On the road from Frog Rock

Today’s Zippy starts at Frog Rock, where the roads diverge:

  (#1)

There are numerous Frog Rocks in the U.S. (and around the world) — natural rock formations that resemble a frog in one way or another — but the ones I’ve found images of don’t look at all like the one in the Zippy, which is quite subtle in its frogginess. (A great many of the real-life Frog Rocks have been garishly painted to flaunt their ranidity.)

In any case, two cultural references: to Robert Frost’s “The Road Not Taken” and to a quote from a film starring John Garfield:

“The Road Not Taken” is a poem by Robert Frost, published in 1916 as the first poem in the collection Mountain Interval.

Two roads diverged in a yellow wood, / And sorry I could not travel both … / I took the one less traveled by, / And that has made all the difference. (Wikipedia link)

On Garfield:

John Garfield (March 4, 1913 – May 21, 1952) [born Jacob Julius Garfinkle] was an American actor who played brooding, rebellious, working-class characters. He grew up in poverty in Depression-era New York City. In the early 1930s, he became a member of the Group Theater. In 1937, he moved to Hollywood, eventually becoming one of Warner Bros.’ stars. (Wikipedia link)
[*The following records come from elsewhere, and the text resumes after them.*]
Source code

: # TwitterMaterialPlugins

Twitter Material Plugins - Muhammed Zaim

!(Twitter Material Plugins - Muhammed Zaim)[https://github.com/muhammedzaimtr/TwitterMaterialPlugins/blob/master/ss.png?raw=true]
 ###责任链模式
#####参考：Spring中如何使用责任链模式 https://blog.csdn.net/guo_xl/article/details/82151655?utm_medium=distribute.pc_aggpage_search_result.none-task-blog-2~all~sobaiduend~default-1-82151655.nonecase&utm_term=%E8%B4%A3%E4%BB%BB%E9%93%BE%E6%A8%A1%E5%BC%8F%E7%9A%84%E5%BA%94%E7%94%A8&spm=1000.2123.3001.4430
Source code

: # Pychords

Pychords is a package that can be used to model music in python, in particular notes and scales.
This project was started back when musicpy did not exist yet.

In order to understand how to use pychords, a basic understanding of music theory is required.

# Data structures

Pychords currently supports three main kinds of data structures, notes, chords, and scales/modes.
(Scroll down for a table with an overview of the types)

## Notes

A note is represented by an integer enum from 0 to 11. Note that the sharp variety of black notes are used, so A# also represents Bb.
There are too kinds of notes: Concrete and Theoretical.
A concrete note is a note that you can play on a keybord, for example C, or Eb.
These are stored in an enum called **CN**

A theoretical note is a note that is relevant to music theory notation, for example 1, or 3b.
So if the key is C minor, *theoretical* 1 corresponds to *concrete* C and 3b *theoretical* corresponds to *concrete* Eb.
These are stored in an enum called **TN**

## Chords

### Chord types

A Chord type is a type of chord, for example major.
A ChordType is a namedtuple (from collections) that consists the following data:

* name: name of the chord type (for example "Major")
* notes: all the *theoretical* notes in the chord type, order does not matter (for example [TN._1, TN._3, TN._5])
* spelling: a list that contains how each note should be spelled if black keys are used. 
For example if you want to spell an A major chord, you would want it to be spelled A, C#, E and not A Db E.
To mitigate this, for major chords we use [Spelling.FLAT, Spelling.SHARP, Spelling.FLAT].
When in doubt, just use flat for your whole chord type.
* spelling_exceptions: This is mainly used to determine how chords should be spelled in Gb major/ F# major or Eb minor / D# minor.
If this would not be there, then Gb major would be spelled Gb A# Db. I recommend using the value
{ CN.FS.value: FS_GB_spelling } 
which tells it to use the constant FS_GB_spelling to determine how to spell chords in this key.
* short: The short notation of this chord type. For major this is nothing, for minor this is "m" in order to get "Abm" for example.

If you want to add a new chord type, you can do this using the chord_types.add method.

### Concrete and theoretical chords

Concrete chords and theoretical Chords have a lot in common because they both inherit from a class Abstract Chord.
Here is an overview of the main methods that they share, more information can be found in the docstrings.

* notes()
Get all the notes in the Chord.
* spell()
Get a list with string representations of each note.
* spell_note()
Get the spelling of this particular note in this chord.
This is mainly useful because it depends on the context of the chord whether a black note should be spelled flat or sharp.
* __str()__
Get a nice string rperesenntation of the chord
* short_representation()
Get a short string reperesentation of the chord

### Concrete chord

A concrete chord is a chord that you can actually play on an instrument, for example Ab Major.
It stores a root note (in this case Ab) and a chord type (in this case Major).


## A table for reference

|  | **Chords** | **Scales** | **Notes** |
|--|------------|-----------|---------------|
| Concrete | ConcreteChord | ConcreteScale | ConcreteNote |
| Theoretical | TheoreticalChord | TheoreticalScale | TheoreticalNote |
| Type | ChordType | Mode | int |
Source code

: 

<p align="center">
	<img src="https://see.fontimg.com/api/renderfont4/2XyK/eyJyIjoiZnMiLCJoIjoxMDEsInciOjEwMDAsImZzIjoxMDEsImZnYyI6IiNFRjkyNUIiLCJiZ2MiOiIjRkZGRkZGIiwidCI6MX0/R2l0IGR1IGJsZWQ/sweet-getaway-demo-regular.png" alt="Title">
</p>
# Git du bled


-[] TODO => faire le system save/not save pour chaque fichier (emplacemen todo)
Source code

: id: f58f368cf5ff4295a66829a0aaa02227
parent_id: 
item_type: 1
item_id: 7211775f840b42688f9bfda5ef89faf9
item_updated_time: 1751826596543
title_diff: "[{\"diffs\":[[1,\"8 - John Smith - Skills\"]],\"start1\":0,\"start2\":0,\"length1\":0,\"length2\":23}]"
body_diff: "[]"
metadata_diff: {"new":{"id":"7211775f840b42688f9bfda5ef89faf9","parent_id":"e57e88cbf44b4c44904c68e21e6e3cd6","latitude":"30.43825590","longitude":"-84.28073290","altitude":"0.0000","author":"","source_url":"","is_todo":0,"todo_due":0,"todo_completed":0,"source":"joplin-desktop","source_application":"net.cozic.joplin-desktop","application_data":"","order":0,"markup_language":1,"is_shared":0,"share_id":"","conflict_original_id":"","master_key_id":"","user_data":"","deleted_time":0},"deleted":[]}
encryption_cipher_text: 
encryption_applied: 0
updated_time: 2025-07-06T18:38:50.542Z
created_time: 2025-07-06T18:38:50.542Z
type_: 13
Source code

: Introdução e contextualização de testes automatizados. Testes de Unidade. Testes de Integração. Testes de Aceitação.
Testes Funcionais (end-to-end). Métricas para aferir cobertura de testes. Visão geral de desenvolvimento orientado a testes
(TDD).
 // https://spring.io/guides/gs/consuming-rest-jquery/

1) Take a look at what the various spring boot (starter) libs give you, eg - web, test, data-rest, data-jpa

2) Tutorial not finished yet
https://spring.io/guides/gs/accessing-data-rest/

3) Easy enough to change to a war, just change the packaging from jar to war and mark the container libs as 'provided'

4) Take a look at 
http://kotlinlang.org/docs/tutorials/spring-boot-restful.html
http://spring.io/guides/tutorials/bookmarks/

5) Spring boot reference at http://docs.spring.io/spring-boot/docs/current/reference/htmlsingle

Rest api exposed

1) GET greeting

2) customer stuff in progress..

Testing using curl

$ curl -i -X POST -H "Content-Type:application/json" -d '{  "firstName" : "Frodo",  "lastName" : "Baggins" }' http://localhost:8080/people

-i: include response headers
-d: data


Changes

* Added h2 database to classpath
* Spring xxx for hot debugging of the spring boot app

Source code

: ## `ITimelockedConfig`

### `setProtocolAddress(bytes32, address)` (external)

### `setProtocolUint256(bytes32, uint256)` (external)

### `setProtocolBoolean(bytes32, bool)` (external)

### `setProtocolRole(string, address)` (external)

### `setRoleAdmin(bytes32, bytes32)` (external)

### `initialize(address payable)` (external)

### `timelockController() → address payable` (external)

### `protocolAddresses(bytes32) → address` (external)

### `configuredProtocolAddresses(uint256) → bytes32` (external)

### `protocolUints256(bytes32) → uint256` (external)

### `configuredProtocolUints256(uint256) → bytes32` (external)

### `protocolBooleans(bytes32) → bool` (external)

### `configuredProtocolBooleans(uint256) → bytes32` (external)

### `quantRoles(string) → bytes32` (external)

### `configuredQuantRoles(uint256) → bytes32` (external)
and on the movie that’s almost surely the source of the quotation “Every decision is a mistake”:

Body and Soul is a 1947 American film noir directed by Robert Rossen, and features John Garfield, Lilli Palmer, Hazel Brooks, Anne Revere and William Conrad. The film, written by Abraham Polonsky, is considered the first great film about boxing; it’s also a cautionary tale about the lure of money — and how it can derail even a strong common man in his pursuit of success.

Charley Davis, against the wishes of his mother, becomes a boxer. As he becomes more successful the fighter becomes surrounded by shady characters, including an unethical promoter named Roberts, who tempt the man with a number of vices. Charley finds himself faced with increasingly difficult choices. (Wikipedia link)

  (#2)

I haven’t found the quotation on-line, but I’m really sure this has to be the source.

One Response to “On the road from Frog Rock”

  1. arnold zwicky Says:

    From Robert Coren on Facebook:

    There’s a house on the Annisquam River in Gloucester, MA, whose waterfront includes a large somewhat undercut boulder whose shape is sufficiently suggestive of a frog that someone, long ago, painted it pale green and added spots and eyes, making it truly frog-like. (I assume that the paint has been renewed from time to time.) We [RC and his husband John Gintell] pass by it in our canoe at least once per year, and we’ve named the location “Toad Hall”.